Несколько первых развернувшихся листочков крошечного ростка доставляются в лабораторию, и химик предсказывает, окажется ли взрослое растение поздним или скороспелым, будет ли оно бояться зимних вьюг и суховеев.

И вот эта замечательная «пророческая» химия (возможность которой открыло мичуринское учение) подвергла точному и строгому допросу семенное потомство вегетативных гибридов. Речь шла о томатах. Химик просто констатировал: перед ним тело со смещенным химизмом, с новым типом обмена веществ. Химик исследовал два, три, десять, двадцать, сотни плодов. И стало несомненным: то, что изменилось в них, изменилось закономерно. Это было химически превращенное и притом закономерно превращенное тело.
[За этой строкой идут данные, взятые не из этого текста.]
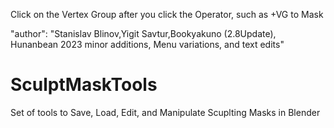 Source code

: Click on the Vertex Group after you click the Operator, such as +VG to Mask

"author": "Stanislav Blinov,Yigit Savtur,Bookyakuno (2.8Update), Hunanbean 2023 minor additions, Menu variations, and text edits"

# SculptMaskTools
Set of tools to Save, Load, Edit, and Manipulate Scuplting Masks in Blender
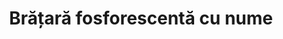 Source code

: ---
layout: post
title: "Brățară fosforescentă cu nume"
description: "Brățări mărțișor, împletite."
img: "/assets/img/bratara-fosforescenta-cu-nume-1.jpg"
img2: "/assets/img/bratara-fosforescenta-cu-nume-2.jpg"
colors: "diverse"
price: "15.00 RON /buc"
vertical: true
--- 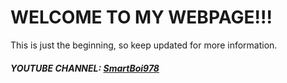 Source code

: # WELCOME TO MY WEBPAGE!!!
This is just the beginning, so keep updated for more information.

##### YOUTUBE CHANNEL: [SmartBoi978](https://www.youtube.com/channel/UCxOFYB3H2aAZSZTR7OP_JSA)

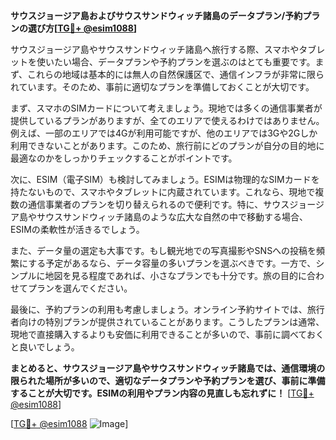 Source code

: **サウスジョージア島およびサウスサンドウィッチ諸島のデータプラン/予約プランの選び方[[TG💪+ @esim1088](https://t.me/s/esim1088)]**

サウスジョージア島やサウスサンドウィッチ諸島へ旅行する際、スマホやタブレットを使いたい場合、データプランや予約プランを選ぶのはとても重要です。まず、これらの地域は基本的には無人の自然保護区で、通信インフラが非常に限られています。そのため、事前に適切なプランを準備しておくことが大切です。

まず、スマホのSIMカードについて考えましょう。現地では多くの通信事業者が提供しているプランがありますが、全てのエリアで使えるわけではありません。例えば、一部のエリアでは4Gが利用可能ですが、他のエリアでは3Gや2Gしか利用できないことがあります。このため、旅行前にどのプランが自分の目的地に最適なのかをしっかりチェックすることがポイントです。

次に、ESIM（電子SIM）も検討してみましょう。ESIMは物理的なSIMカードを持たないもので、スマホやタブレットに内蔵されています。これなら、現地で複数の通信事業者のプランを切り替えられるので便利です。特に、サウスジョージア島やサウスサンドウィッチ諸島のような広大な自然の中で移動する場合、ESIMの柔軟性が活きるでしょう。

また、データ量の選定も大事です。もし観光地での写真撮影やSNSへの投稿を頻繁にする予定があるなら、データ容量の多いプランを選ぶべきです。一方で、シンプルに地図を見る程度であれば、小さなプランでも十分です。旅の目的に合わせてプランを選んでください。

最後に、予約プランの利用も考慮しましょう。オンライン予約サイトでは、旅行者向けの特別プランが提供されていることがあります。こうしたプランは通常、現地で直接購入するよりも安価に利用できることが多いので、事前に調べておくと良いでしょう。

**まとめると、サウスジョージア島やサウスサンドウィッチ諸島では、通信環境の限られた場所が多いので、適切なデータプランや予約プランを選び、事前に準備することが大切です。ESIMの利用やプラン内容の見直しも忘れずに！** [[TG💪+ @esim1088](https://t.me/s/esim1088)]

[[TG💪+ @esim1088](https://t.me/s/esim1088) ![Image](https://i.postimg.cc/Y0z9fWf4/image.png)]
Потомство вегетативных гибридов также расщеплялось. «Расходились» признаки «отца» и «матери». Но что тут расходилось? Хромосомные пары? Здесь не было никаких хромосомных пар. Ни одна хромосома не перекочевывала от подвоя к привою или обратно. Не существовало и намека на менделевский механизм расщепления. А оно происходило.

Не хромосомы складывались и разлучались. Две жизни боролись и то сливались, то сила внешних обстоятельств снова отбрасывала их на прежние пути.

И Лысенко делает важнейший вывод: «следовательно, пластические вещества, вырабатываемые привоем и подвоем („даже соки“, уточнит он в другой раз), так же, как и хромосомы, как и любая частичка живого тела, обладают породными свойствами…»

С пеной у рта оспаривали морганисты то, что можно было видеть, осязать и… даже попробовать на вкус. Оспаривали, потому что тут сразу рушилась непоправимо вся их «система» в самой сути своей.

А пока они, зажмурив глаза, возглашали: «Не может быть!», — гибридных плодов томата, привитого на паслен, набралось столько, что их пустили в продажу. У них был терпкий вкус, немного вяжущий и пряный. Многим это очень нравилось. И в магазине какая-нибудь девочка-подросток, присланная матерью, просила:

— Мне кило. Ой, нет, не помидоров. Вегетативных гибридов. Мама велела обязательно.

Она не подозревала, что многие почтенные и ученые профессора твердили заклинания, повелевающие этим плодам, которые ей отвешивал продавец и которые уже проходили государственное сортоиспытание, сгинуть, рассыпаться и обратиться в ничто.